I would like to take any text document and make a word list from the file with no duplicates. I don't know much about programming. This is the best I have been able to come up with. Thanks!
def MakeWordList():
with open('test.txt','r') as f:
data = f.read()
return set([word for word in data.split()])
print ()
Something you may need to look into.
In:
Output:
hello this is test.
Hello doing a test here.
Out:
Output:
{'doing', 'this', 'Hello', 'here.', 'a', 'test.', 'test', 'is', 'hello'}
Are
Hello hello
and
test test.
not duplicates?
#Assuming below is the input in the text file
Hi Good Morning! How are you? I am fine. How are studying?
I am Apple. I am doing fine. Thanks for asking.

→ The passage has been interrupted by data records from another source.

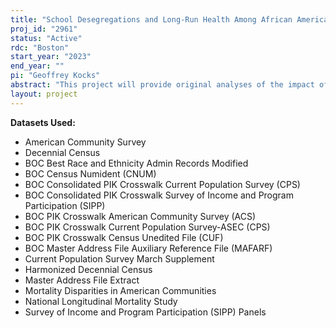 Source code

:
```yaml
---
title: "School Desegregations and Long-Run Health Among African Americans"
proj_id: "2961"
status: "Active"
rdc: "Boston"
start_year: "2023"
end_year: ""
pi: "Geoffrey Kocks"
abstract: "This project will provide original analyses of the impact of school desegregation court orders on the health and mortality of Black Americans. This project will therefore use Census Bureau data to study an important historical policy change of contemporary relevance due to concerns that school districts are once again often segregated. The project aims to both (1) evaluate the total long-run impact of school desegregation orders on the health outcomes and mortality of Black Americans; and (2) assess the role of potential mechanisms - such as changes in educational attainment or income that resulted from desegregation - for any observed effects. The desegregation plans studied in this project began after Brown v. Board of Education (1954) and were rolled out throughout the 1980s as civil rights groups led efforts to force desegregation plans in school districts. The primary significance of the proposed study is therefore to link data on school desegregation exposure, long-run health outcomes, and shorter run economic and educational outcomes to allow for a detailed analysis of desegregation's health effects and potential economic mechanisms for these effects."
layout: project
---
```


**Datasets Used:**

  - American Community Survey 
  - Decennial Census 
  - BOC Best Race and Ethnicity Admin Records Modified 
  - BOC Census Numident (CNUM) 
  - BOC Consolidated PIK Crosswalk Current Population Survey (CPS) 
  - BOC Consolidated PIK Crosswalk Survey of Income and Program Participation (SIPP) 
  - BOC PIK Crosswalk American Community Survey (ACS) 
  - BOC PIK Crosswalk Current Population Survey-ASEC (CPS) 
  - BOC PIK Crosswalk Census Unedited File (CUF) 
  - BOC Master Address File Auxiliary Reference File (MAFARF) 
  - Current Population Survey March Supplement 
  - Harmonized Decennial Census 
  - Master Address File Extract 
  - Mortality Disparities in American Communities 
  - National Longitudinal Mortality Study 
  - Survey of Income and Program Participation (SIPP) Panels 

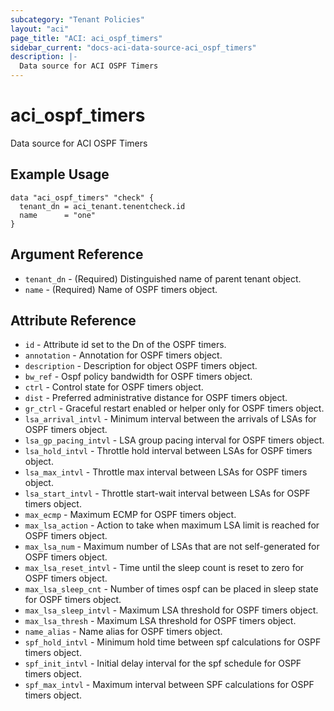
 ```yaml
---
subcategory: "Tenant Policies"
layout: "aci"
page_title: "ACI: aci_ospf_timers"
sidebar_current: "docs-aci-data-source-aci_ospf_timers"
description: |-
  Data source for ACI OSPF Timers
---
```


# aci_ospf_timers

Data source for ACI OSPF Timers

## Example Usage

```hcl
data "aci_ospf_timers" "check" {
  tenant_dn = aci_tenant.tenentcheck.id
  name      = "one"
}
```

## Argument Reference

- `tenant_dn` - (Required) Distinguished name of parent tenant object.
- `name` - (Required) Name of OSPF timers object.

## Attribute Reference

- `id` - Attribute id set to the Dn of the OSPF timers.
- `annotation` - Annotation for OSPF timers object.
- `description` - Description for object OSPF timers object.
- `bw_ref` - Ospf policy bandwidth for OSPF timers object.
- `ctrl` - Control state for OSPF timers object.
- `dist` - Preferred administrative distance for OSPF timers object.
- `gr_ctrl` - Graceful restart enabled or helper only for OSPF timers object.
- `lsa_arrival_intvl` - Minimum interval between the arrivals of LSAs for OSPF timers object.
- `lsa_gp_pacing_intvl` - LSA group pacing interval for OSPF timers object.
- `lsa_hold_intvl` - Throttle hold interval between LSAs for OSPF timers object.
- `lsa_max_intvl` - Throttle max interval between LSAs for OSPF timers object.
- `lsa_start_intvl` - Throttle start-wait interval between LSAs for OSPF timers object.
- `max_ecmp` - Maximum ECMP for OSPF timers object.
- `max_lsa_action` - Action to take when maximum LSA limit is reached for OSPF timers object.
- `max_lsa_num` - Maximum number of LSAs that are not self-generated for OSPF timers object.
- `max_lsa_reset_intvl` - Time until the sleep count is reset to zero for OSPF timers object.
- `max_lsa_sleep_cnt` - Number of times ospf can be placed in sleep state for OSPF timers object.
- `max_lsa_sleep_intvl` - Maximum LSA threshold for OSPF timers object.
- `max_lsa_thresh` - Maximum LSA threshold for OSPF timers object.
- `name_alias` - Name alias for OSPF timers object.
- `spf_hold_intvl` - Minimum hold time between spf calculations for OSPF timers object.
- `spf_init_intvl` - Initial delay interval for the spf schedule for OSPF timers object.
- `spf_max_intvl` - Maximum interval between SPF calculations for OSPF timers object.

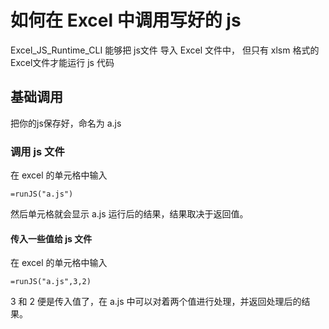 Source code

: # 如何在 Excel 中调用写好的 js

Excel_JS_Runtime_CLI  能够把 js文件 导入 Excel 文件中， 但只有 xlsm 格式的 Excel文件才能运行 js 代码



## 基础调用

把你的js保存好，命名为 a.js

### 调用 js 文件

在 excel 的单元格中输入

```
=runJS("a.js")
```

然后单元格就会显示 a.js 运行后的结果，结果取决于返回值。

#### 传入一些值给 js 文件

在 excel 的单元格中输入

```
=runJS("a.js",3,2)
```

3 和 2 便是传入值了，在 a.js 中可以对着两个值进行处理，并返回处理后的结果。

I am April. I am ok. Not good
raw_data = open(r"C:\Users\***\Desktop\Python Forum\word_list.txt")
for line in raw_data:
unique_line_list = set(line.split())
print(unique_line_list)
Output:
{'How', 'Hi', 'Morning!', 'are', 'am', 'fine.', 'I', 'you?', 'studying?', 'Good'}
{'Apple.', 'for', 'doing', 'fine.', 'I', 'Thanks', 'asking.', 'am'}
{'good', 'April.', 'Not', 'I', 'ok.', 'am'}